The issue with naive simulation of long exposure is one of dynamic range. If you simply average together a bunch of rendered frames, it will not work. The maximum dynamic range in a rendered frame is 255:1, but stars and bright lights can be many times more varied than that. Venus is about 20,000 times as bright as the dimmest star.
So what the code does is render the point sources (stars, planets, plane lights, satellites) for each frame in high dynamic range, using floating-point numbers, then combine this in the same floating-point buffer with the 3D environment background, which is rendered the normal way, and then converted to floats. We can then average these frames and freely adjust the EV (exposure) of the final result, by a lot, to expose for dimmer stars and trails.
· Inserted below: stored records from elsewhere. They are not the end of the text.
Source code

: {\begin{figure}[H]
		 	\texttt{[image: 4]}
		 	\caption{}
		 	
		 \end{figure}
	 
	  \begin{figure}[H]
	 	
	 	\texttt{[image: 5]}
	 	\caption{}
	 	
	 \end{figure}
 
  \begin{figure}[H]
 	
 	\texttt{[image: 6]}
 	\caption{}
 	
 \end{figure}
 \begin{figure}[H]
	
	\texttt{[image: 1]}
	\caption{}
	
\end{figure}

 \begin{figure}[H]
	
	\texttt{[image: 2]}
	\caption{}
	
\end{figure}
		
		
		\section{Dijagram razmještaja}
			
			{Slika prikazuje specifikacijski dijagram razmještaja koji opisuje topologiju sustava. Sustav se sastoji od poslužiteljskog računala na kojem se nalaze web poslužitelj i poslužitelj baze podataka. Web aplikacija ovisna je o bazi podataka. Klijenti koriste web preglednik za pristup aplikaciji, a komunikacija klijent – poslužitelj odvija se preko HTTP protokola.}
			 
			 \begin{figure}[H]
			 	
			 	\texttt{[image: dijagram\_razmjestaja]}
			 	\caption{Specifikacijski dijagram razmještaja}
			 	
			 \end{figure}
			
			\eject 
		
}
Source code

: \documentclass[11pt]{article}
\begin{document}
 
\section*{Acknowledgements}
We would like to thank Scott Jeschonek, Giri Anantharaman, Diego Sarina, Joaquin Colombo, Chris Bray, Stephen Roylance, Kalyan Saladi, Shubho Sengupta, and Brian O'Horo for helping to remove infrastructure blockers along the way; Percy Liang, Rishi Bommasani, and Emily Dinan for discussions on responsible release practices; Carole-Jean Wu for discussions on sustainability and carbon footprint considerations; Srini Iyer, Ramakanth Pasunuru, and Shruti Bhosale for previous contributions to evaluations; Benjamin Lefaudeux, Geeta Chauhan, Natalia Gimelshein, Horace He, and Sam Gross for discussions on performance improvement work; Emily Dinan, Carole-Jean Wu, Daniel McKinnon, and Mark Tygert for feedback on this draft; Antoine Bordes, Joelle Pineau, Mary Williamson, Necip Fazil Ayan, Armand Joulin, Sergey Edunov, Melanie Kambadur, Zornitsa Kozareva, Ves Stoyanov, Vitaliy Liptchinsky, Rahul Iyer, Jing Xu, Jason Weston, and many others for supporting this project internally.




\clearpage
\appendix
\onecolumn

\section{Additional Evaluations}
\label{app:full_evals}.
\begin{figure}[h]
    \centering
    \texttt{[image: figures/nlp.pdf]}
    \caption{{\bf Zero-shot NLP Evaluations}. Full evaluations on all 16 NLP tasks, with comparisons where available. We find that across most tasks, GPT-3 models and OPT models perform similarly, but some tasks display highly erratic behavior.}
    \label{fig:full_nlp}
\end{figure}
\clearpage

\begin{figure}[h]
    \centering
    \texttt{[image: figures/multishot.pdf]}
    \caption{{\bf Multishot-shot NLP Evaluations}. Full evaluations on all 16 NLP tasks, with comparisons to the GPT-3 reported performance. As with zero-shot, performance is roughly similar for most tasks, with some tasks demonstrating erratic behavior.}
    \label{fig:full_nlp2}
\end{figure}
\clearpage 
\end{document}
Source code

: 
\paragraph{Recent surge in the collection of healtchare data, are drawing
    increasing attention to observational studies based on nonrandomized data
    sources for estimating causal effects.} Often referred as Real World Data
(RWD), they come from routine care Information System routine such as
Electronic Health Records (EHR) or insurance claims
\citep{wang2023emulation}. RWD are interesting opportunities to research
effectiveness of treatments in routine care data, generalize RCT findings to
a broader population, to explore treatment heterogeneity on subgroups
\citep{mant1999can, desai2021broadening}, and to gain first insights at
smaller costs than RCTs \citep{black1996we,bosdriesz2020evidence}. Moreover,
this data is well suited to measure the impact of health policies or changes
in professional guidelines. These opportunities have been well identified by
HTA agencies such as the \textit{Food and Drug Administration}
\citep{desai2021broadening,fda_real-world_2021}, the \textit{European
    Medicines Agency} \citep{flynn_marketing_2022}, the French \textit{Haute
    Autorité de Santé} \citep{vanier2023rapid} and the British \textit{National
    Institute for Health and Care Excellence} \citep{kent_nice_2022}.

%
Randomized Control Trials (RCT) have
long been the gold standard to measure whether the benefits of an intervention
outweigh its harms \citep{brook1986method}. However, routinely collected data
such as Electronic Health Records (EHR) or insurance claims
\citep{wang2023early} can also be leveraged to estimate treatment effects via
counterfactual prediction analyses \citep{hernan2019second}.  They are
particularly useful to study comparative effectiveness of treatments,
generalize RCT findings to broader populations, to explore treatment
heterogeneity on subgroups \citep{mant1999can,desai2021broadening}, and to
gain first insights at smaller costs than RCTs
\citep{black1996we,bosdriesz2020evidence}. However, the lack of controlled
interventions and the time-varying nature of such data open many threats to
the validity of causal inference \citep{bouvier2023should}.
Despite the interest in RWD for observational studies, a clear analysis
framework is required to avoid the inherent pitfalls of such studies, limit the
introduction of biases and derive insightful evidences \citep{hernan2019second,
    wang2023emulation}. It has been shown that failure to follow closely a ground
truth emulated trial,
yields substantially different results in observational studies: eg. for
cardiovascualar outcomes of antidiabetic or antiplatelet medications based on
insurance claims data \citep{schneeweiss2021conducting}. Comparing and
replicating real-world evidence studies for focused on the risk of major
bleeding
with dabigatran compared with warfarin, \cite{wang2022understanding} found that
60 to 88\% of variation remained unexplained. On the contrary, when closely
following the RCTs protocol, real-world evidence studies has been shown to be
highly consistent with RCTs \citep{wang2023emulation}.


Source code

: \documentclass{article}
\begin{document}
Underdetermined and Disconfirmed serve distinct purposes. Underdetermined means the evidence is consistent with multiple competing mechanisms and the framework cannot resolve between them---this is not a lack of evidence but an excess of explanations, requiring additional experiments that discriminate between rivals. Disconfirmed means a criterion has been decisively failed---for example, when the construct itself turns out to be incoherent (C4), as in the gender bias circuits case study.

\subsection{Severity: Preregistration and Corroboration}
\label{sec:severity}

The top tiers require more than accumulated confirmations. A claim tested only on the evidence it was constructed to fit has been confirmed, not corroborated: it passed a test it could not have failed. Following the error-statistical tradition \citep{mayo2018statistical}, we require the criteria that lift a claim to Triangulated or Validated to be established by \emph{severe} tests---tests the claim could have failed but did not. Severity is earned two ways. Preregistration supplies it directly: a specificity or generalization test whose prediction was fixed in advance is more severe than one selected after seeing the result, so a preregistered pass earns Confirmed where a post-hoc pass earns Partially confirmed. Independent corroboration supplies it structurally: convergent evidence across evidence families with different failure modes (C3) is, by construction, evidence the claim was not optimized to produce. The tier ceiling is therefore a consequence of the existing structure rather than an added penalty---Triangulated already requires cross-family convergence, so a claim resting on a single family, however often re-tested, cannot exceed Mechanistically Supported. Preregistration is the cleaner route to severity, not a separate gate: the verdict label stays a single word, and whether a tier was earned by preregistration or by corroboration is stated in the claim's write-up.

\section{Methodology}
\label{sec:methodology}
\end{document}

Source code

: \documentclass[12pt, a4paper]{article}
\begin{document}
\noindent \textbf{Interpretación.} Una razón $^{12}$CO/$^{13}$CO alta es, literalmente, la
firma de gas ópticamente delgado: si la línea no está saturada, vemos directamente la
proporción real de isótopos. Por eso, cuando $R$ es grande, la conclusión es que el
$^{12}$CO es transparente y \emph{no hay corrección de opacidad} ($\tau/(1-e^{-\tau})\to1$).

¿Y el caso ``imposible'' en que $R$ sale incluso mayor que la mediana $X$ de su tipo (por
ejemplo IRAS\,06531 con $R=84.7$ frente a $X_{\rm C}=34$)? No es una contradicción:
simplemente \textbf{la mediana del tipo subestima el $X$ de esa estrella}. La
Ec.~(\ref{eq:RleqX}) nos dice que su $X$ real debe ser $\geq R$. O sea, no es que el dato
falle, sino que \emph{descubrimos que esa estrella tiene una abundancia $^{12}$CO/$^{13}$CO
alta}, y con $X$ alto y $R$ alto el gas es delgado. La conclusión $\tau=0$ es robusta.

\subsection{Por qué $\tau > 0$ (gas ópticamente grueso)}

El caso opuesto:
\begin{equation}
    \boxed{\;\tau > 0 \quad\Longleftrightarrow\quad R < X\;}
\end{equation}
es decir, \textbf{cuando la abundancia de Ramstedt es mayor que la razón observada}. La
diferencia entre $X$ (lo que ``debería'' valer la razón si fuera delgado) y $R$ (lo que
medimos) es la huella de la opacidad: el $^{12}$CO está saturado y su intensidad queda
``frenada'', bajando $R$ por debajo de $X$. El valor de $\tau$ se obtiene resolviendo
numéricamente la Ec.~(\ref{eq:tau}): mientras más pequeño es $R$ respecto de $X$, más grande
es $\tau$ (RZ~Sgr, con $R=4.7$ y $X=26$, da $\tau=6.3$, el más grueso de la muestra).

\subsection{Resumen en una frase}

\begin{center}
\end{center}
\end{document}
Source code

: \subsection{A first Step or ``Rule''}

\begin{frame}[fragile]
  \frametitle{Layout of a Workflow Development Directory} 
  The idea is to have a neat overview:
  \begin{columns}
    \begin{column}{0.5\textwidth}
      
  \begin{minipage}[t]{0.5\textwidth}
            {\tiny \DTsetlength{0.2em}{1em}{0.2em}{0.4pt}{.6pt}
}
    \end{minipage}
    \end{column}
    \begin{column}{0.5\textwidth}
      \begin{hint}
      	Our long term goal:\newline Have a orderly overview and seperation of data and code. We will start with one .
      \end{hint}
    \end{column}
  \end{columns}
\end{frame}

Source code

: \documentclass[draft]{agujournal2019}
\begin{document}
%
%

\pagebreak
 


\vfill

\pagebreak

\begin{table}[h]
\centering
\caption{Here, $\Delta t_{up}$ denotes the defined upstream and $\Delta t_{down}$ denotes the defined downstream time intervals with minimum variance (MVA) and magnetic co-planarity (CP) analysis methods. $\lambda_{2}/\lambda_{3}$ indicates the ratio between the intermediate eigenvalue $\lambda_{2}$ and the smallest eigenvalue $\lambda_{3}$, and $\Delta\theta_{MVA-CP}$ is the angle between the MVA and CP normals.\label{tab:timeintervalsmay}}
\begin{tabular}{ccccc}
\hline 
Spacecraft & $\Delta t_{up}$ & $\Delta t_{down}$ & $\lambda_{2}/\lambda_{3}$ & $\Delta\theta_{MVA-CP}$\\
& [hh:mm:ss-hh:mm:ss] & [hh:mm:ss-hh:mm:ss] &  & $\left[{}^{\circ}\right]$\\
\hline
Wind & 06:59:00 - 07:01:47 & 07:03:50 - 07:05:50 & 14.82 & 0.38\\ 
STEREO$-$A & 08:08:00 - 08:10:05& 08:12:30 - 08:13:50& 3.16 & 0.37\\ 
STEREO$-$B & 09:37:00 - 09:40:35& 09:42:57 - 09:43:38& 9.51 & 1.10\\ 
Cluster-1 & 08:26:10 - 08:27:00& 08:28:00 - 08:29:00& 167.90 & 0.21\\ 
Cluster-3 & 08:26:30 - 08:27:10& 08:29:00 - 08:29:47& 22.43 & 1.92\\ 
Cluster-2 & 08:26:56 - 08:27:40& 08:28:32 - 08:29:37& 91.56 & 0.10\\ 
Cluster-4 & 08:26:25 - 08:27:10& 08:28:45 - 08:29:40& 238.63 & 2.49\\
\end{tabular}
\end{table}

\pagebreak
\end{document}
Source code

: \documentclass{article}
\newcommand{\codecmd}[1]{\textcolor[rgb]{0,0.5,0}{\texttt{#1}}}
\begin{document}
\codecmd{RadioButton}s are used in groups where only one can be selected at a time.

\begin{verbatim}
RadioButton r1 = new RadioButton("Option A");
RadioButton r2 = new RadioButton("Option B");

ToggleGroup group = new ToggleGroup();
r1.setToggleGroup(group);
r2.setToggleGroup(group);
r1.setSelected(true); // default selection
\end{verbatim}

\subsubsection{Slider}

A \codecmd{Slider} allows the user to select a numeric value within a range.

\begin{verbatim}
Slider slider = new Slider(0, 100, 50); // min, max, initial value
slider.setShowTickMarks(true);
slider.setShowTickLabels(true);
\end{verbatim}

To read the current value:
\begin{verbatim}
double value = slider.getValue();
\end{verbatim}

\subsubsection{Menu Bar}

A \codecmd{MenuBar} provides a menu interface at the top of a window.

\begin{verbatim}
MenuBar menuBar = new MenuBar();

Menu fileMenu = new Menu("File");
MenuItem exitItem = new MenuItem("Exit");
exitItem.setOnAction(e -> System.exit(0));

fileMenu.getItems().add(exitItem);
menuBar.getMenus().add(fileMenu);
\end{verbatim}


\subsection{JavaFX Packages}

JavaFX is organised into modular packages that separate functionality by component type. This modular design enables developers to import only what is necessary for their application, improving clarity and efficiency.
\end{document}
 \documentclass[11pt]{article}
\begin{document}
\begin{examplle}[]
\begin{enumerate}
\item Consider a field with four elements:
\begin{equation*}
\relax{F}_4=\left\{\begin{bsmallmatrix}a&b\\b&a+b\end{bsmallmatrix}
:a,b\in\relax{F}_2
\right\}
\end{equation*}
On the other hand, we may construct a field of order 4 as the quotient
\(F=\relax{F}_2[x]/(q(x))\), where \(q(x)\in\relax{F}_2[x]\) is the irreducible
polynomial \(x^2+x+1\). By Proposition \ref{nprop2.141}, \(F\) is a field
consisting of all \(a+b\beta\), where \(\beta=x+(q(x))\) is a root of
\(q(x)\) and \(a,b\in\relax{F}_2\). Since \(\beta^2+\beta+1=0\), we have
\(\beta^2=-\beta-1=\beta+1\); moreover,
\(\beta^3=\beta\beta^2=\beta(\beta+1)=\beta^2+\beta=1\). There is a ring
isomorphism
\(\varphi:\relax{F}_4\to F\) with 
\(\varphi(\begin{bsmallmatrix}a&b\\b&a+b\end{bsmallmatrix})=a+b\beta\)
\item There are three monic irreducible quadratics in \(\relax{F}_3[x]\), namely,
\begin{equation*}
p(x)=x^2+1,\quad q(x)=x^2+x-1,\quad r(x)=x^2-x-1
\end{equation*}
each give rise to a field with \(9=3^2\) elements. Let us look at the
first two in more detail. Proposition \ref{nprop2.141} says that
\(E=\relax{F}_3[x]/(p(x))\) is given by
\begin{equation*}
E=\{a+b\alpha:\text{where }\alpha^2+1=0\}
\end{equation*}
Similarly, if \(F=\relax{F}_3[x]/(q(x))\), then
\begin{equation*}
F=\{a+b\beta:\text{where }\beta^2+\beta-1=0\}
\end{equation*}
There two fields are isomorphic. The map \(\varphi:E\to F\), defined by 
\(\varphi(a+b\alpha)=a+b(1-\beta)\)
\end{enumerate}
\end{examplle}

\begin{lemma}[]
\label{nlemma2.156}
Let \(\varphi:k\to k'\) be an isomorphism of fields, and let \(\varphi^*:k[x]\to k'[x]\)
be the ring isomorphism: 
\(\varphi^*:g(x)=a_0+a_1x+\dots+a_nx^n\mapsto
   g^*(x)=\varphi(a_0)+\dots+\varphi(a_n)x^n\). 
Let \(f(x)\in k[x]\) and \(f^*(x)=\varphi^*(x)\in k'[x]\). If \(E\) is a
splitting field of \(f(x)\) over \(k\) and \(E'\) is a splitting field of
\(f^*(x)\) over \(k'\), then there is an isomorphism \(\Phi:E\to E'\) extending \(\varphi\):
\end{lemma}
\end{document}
The background can get very bright, so you might want to adjust the ambient down to 0.01 for a more realistic night exposure. No moonlight (yet)
Also works with planes.
There's an optional camera nudge, where you can bang the camera by a random amount, and let it settle over a variable time (controlled by frequency and damping)
Here, for example, I focus on Capella, with the camera set to "Celestial Lock", and the Long Exposure's "Lock Camera" disabled to allow it to track the sky. The expose time is 0.5 minutes (30 seconds), and I have a nudge at 5 seconds. Since Capella is so much brighter than the other stars, we see the wiggle around it, but not the others, giving the illusion of motion. The oter star DO have trails. You can just see one of the other bright stars, and if you boosted the EV in HDR, you'd see more.
Other important parameters:
"Lock Camera Heading" fixes the camera at the first frame's orientation. If the camera is on a plane, then you need this on, otherwise the star trails will look weird.
"Frame Step" is 30 by default, meaning one (virtual) exposure per second. This is fine for star trails, but for satellites and planes you will probably need to reduce it, down to 1 for best quality.
The rest are just tweaks, hover the mouse over them for a quick description.